Pap smear vs HVP DNA testing, or both?

 

It is true that Pap Smear, cervicovaginal cytology, is not as sensitive (60%) to detect HPV as does the viral genome detection using HVP DNA testing (99%), but Pap detects premalignant cell changes and effectively rule out the lack of them (60 / 90%). I've seen HVP DNA testing abused as a diagnostic tool, and generating additional costs, without providing clear benefits for the patient. Fact is that in some countries the use of HVP DNA testing is a must due to certain guidelines and lower costs:

"The FDA’s Medical Devices Advisory Committee Microbiology Panel agreed by a vote of 13-0 in each of three successive votes that the cobas® viral DNA test for HPV—made by Roche Molecular Systems—was safe and effective for cervical cancer screening, and that the benefits of the tests outweighed the risks. The Panel recommended that this Roche HPV test replace the Pap smear as the first-line standard of care for cancer screening. Women 25 and older who test positive for HPV16 or 18 would proceed directly to colposcopy for further assessment. Patients who test negative for HPV16 or 18 but positive for the other high-risk strains would have a Pap test to determine the need for colposcopy. Women who have a completely negative test would be followed at their physician’s discretion"

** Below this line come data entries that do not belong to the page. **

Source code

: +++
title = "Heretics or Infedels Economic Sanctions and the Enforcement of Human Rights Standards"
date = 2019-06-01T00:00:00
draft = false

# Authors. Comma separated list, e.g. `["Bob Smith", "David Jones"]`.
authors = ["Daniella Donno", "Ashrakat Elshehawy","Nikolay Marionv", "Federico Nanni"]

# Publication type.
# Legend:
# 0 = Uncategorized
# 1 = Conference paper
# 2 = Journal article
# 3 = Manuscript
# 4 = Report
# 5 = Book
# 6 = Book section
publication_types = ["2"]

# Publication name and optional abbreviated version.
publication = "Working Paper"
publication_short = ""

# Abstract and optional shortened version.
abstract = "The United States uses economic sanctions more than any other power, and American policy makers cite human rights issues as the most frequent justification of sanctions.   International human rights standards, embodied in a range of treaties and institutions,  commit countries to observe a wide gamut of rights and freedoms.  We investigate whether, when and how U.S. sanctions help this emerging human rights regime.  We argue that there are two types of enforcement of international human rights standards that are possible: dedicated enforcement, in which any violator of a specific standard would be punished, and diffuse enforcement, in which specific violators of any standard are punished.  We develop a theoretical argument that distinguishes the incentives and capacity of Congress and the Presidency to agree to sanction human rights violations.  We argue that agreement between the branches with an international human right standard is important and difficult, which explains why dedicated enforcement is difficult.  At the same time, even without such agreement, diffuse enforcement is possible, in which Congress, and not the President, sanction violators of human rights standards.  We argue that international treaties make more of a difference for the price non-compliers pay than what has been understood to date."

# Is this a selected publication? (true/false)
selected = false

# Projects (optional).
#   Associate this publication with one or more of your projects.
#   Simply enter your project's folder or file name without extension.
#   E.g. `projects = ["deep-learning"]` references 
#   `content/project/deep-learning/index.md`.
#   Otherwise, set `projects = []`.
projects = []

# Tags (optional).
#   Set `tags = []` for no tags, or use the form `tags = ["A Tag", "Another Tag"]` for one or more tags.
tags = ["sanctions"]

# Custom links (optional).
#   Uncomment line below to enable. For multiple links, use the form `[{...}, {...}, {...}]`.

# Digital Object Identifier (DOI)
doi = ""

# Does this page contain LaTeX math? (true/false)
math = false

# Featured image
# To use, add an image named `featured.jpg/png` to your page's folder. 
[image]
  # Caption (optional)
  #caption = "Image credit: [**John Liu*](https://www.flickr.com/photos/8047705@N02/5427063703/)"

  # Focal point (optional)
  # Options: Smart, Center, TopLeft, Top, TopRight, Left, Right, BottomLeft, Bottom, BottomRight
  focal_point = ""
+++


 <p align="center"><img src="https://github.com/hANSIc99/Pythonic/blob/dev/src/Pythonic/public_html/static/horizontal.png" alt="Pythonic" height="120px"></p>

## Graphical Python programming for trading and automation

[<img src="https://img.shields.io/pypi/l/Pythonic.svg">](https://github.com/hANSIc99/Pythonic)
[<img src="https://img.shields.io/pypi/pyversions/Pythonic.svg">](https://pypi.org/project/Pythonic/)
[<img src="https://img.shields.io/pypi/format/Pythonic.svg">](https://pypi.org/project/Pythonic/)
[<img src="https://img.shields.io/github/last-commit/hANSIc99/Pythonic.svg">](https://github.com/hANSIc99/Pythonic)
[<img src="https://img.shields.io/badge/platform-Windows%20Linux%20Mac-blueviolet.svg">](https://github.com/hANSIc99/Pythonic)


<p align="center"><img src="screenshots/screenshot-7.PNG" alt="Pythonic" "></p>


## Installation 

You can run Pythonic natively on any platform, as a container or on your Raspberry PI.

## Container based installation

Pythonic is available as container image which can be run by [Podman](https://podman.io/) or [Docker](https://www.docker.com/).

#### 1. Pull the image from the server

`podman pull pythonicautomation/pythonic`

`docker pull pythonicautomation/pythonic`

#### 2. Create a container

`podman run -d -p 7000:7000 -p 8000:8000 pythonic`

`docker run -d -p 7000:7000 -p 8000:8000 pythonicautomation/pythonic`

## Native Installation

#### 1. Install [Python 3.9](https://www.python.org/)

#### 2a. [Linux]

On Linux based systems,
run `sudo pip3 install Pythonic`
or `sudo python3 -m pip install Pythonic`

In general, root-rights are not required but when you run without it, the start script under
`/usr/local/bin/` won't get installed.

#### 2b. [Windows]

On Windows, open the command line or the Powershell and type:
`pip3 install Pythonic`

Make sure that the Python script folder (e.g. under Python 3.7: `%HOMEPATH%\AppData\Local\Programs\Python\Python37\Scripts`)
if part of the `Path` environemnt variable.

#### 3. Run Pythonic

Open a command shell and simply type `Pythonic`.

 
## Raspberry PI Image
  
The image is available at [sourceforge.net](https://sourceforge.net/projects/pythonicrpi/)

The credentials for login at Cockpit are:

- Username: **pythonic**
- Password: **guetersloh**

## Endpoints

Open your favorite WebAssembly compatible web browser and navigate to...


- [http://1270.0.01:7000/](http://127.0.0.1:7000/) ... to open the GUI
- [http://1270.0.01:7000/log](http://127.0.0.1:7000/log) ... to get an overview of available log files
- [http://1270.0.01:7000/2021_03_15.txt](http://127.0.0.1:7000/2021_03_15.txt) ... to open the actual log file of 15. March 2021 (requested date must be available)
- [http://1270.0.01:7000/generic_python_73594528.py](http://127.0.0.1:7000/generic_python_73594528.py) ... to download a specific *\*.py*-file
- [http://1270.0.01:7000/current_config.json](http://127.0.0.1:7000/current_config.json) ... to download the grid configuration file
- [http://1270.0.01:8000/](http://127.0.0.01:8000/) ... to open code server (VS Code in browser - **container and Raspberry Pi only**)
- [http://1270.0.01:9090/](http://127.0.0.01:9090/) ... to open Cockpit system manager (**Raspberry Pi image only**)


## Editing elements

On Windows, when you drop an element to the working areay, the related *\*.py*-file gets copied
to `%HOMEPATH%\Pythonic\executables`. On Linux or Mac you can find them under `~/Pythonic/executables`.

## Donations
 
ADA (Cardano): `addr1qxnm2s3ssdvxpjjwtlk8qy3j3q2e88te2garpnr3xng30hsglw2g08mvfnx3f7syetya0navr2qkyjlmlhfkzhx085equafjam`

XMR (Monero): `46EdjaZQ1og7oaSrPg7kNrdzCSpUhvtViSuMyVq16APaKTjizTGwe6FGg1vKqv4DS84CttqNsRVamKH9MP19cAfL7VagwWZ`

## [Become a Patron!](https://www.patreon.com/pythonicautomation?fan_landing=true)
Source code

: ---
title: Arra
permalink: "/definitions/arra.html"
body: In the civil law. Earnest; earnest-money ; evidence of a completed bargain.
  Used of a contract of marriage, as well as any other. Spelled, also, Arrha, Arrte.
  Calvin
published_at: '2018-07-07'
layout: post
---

Most US centers recommend PAP testing after 21 years of age, PAP testing every 3 years in the 21- 65 years age group or PAP + HPV DNA Testing every 5 years in the 30-65 range group and no further testing after 65 years old.

In my country, Venezuela, HVP DNA testing without PAP is not an option since Pap is quite less expensive than the HVP DNA testing. We screen women once a year (this includes full physical, Schiller, Pap and pelvic sonogram) and it is known that Pap´s sensitivity increases with repeated use. "Regular Pap screening decreases cervix cancer incidence and mortality by at least 80%". Colposcopy and biopsy is performed in case of abnormal screening results or atypical findings during the Schiller test with Lugol Iodine. In 15 years of private practice I have never had a single case of cervical cancer following this protocol.

Moreover, since 50% of women HPV + have no cytological changes, and most cases of HPV16/18 infections will clear without causing cancer giving such importance to DNA testing seems contradictory. HPV is necessary but not sufficient to generate the associated gynecologic cancer, 86.7 % of women with a positive HPV test did not develop cervical cancer or related premalignant disease after more than a decade of follow up. In any case, as long as you receive good and time tested gynecological care you won´t get a HPV related cancer

Warts and HVP DNA testing

I do not recommend DNA testing for warts since almost invariably I will get nononcogenic serotypes 6 or 11 and therapy will not change with the test results.